• Problem to work on: Across the data below, how many lines have the word "will" in them? Give the number and nothing else.

Start of Records provided

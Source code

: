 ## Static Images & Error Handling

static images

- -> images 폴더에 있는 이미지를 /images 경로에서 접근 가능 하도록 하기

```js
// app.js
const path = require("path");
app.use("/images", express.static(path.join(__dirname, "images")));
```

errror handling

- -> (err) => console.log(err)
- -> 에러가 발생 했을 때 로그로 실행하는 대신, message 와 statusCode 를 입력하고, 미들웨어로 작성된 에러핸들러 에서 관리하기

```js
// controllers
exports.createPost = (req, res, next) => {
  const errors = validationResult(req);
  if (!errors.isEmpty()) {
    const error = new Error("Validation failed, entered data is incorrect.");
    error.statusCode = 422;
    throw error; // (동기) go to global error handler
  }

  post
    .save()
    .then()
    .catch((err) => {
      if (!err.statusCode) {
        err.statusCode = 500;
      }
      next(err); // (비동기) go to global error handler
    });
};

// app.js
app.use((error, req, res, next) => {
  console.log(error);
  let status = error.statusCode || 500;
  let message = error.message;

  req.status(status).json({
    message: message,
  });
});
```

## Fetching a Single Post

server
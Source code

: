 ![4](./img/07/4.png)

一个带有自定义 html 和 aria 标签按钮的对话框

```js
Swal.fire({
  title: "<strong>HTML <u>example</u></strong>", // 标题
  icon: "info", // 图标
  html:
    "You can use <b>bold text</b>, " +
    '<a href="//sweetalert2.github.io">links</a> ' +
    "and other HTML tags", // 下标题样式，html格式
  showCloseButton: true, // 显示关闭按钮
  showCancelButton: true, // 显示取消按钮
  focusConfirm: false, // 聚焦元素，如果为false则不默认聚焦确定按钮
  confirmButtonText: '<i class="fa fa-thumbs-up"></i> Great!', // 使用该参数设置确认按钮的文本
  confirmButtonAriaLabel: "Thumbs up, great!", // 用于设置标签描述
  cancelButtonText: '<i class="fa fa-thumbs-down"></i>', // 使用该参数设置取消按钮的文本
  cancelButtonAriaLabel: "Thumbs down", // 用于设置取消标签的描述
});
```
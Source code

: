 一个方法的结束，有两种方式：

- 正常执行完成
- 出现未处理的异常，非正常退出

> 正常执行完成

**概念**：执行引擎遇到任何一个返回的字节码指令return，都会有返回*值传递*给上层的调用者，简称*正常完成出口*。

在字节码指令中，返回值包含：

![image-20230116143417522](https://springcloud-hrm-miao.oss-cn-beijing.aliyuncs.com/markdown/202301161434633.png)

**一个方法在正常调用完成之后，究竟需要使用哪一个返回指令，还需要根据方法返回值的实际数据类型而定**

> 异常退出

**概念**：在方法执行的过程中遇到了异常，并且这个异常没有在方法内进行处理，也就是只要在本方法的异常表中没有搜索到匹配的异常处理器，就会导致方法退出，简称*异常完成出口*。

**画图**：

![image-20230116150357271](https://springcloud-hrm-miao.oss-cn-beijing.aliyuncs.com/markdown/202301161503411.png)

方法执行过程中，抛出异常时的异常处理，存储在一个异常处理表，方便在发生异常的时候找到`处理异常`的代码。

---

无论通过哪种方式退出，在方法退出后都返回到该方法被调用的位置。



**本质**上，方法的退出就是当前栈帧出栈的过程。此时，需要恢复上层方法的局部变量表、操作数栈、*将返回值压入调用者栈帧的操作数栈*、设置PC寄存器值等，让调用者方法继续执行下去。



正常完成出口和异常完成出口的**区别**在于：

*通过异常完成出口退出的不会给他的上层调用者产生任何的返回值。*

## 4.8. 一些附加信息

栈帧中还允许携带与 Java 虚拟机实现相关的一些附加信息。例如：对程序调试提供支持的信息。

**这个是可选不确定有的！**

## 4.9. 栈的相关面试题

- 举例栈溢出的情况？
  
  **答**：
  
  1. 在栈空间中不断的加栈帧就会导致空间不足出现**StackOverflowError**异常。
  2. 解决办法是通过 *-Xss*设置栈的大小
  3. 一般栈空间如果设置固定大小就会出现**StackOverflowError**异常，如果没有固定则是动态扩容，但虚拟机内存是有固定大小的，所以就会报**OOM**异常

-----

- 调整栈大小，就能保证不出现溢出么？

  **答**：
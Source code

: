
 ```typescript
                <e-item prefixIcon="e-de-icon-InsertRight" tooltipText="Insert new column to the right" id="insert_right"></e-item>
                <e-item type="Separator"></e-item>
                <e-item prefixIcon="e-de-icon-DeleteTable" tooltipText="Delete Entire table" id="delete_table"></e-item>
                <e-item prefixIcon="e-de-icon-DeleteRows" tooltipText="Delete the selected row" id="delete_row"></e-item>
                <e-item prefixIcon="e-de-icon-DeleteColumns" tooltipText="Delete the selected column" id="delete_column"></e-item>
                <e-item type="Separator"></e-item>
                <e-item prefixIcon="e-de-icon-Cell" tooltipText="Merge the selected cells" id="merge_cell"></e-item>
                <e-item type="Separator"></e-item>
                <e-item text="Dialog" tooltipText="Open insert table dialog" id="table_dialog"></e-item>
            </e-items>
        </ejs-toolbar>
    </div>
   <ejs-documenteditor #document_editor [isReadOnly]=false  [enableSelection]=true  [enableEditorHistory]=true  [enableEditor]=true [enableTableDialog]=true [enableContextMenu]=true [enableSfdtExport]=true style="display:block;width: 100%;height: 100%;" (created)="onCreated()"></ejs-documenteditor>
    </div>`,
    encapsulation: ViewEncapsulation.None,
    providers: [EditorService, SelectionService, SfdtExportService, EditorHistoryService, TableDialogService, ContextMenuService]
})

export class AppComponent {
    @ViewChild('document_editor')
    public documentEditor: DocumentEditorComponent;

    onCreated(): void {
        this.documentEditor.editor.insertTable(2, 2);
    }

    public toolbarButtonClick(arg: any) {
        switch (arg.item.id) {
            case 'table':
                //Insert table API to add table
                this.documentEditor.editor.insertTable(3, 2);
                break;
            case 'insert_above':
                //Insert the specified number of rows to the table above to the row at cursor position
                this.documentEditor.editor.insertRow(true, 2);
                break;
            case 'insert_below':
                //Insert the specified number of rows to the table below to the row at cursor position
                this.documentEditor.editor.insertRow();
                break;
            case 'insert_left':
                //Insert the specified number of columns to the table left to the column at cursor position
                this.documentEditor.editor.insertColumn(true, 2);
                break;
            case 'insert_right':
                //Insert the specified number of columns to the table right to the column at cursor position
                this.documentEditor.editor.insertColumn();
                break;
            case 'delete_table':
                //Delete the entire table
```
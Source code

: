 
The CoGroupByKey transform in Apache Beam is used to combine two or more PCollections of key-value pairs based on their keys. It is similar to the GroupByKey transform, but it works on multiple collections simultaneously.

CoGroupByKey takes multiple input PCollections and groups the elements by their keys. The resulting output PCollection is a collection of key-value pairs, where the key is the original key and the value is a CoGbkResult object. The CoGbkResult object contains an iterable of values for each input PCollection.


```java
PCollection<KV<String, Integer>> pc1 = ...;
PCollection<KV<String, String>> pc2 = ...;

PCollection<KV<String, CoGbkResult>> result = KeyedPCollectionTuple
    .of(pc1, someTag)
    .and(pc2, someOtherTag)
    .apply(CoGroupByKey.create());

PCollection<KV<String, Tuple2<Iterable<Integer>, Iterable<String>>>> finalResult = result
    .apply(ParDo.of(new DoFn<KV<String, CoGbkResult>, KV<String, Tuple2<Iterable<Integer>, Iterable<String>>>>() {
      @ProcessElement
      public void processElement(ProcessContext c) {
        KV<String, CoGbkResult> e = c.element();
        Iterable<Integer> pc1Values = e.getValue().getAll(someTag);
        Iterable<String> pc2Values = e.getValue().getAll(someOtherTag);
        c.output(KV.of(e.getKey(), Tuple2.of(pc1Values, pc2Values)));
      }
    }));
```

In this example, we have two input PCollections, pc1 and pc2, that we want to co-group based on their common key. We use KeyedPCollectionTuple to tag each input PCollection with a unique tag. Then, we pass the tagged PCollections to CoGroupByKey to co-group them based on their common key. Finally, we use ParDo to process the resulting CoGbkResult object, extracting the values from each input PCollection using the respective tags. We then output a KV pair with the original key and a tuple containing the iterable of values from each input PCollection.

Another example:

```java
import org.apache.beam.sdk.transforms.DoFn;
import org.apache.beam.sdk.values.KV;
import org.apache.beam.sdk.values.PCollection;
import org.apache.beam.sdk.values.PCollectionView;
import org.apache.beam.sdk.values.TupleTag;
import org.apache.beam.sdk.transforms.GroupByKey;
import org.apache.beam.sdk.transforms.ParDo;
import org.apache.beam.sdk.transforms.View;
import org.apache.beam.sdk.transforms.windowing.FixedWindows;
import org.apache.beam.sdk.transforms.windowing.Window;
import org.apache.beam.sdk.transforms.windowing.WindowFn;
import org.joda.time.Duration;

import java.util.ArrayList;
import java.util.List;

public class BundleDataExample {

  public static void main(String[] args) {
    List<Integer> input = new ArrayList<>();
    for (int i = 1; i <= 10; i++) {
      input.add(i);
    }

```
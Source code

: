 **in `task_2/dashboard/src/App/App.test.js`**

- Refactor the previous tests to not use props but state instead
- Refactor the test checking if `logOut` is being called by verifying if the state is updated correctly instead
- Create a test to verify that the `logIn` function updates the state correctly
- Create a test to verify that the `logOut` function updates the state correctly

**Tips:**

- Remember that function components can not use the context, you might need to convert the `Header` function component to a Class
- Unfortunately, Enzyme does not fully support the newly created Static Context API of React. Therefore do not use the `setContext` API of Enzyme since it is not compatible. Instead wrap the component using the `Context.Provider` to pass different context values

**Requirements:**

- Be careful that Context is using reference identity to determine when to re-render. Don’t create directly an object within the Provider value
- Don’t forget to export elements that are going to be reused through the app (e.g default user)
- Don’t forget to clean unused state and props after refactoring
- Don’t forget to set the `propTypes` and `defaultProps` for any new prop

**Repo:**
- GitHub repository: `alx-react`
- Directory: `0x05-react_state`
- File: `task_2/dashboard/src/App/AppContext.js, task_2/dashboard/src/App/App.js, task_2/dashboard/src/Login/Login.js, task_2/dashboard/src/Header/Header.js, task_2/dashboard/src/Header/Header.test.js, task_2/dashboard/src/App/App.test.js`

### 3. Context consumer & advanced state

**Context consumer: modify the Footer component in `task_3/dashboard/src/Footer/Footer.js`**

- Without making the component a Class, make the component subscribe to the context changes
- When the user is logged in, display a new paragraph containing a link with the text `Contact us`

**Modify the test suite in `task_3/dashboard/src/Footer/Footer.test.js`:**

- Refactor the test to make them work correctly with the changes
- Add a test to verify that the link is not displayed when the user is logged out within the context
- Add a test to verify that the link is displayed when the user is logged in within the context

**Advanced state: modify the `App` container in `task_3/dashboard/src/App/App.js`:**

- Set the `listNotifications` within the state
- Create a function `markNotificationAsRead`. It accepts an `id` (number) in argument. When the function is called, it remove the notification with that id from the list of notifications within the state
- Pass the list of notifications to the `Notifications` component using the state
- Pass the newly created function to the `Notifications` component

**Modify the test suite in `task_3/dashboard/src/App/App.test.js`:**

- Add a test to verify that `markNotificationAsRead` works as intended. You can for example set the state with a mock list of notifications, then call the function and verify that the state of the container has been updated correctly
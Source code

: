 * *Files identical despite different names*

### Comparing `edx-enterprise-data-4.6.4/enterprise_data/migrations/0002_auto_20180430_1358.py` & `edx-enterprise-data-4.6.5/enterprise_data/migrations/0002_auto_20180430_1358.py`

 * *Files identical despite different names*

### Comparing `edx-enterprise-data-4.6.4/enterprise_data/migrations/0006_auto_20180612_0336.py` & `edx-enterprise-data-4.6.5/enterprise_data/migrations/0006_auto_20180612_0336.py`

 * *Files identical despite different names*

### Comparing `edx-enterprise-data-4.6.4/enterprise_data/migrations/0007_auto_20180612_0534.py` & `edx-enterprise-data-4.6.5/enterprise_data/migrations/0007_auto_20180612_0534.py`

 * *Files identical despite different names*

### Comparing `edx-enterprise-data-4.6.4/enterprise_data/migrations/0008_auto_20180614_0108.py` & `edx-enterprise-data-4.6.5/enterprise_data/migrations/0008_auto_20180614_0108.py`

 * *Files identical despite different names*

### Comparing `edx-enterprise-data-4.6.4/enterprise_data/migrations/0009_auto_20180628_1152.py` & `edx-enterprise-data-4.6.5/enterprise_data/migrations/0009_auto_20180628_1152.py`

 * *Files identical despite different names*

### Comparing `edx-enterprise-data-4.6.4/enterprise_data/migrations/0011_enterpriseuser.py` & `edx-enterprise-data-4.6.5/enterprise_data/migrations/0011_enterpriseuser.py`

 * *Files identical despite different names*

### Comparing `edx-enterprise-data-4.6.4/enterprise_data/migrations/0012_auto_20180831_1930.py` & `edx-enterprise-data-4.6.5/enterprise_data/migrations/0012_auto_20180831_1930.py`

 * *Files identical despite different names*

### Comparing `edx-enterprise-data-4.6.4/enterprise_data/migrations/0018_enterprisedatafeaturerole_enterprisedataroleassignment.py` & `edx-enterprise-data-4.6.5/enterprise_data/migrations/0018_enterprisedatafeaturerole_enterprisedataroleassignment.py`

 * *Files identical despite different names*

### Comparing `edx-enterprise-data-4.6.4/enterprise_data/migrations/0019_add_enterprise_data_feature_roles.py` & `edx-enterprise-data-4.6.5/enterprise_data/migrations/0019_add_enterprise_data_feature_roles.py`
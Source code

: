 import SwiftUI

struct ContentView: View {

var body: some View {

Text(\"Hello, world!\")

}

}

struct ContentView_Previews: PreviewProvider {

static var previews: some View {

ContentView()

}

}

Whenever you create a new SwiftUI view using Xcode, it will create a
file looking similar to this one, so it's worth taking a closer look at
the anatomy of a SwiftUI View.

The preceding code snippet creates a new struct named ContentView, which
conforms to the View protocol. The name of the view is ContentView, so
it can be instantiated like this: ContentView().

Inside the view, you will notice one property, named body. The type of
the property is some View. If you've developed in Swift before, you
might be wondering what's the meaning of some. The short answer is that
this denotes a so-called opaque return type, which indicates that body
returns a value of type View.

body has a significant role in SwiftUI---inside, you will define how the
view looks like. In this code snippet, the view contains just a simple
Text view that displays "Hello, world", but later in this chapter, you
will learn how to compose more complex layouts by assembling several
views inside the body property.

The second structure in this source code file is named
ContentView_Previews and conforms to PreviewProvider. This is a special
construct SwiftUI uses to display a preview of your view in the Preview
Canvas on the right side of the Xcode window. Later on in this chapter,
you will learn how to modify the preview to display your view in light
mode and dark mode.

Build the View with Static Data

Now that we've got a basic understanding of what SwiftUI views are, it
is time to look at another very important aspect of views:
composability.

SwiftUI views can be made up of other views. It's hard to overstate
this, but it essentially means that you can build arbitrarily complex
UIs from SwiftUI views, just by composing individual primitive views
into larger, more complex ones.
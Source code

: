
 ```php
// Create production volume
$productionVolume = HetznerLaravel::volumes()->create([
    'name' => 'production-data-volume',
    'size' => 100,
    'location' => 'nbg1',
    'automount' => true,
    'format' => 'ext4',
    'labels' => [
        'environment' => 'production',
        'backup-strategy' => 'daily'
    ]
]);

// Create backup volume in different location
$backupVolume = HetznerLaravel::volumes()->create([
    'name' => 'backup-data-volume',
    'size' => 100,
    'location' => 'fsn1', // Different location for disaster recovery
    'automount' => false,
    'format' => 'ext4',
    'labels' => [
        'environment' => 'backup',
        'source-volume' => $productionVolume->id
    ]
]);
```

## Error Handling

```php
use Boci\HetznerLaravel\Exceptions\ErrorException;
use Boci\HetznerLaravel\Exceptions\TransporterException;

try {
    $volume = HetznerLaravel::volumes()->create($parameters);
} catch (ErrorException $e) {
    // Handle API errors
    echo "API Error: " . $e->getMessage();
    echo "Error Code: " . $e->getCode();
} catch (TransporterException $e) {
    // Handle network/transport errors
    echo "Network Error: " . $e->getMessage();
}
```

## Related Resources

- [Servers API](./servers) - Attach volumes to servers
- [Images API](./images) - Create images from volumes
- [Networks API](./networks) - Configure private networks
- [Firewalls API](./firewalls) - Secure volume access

End of Records provided

• Result of this exercise: 5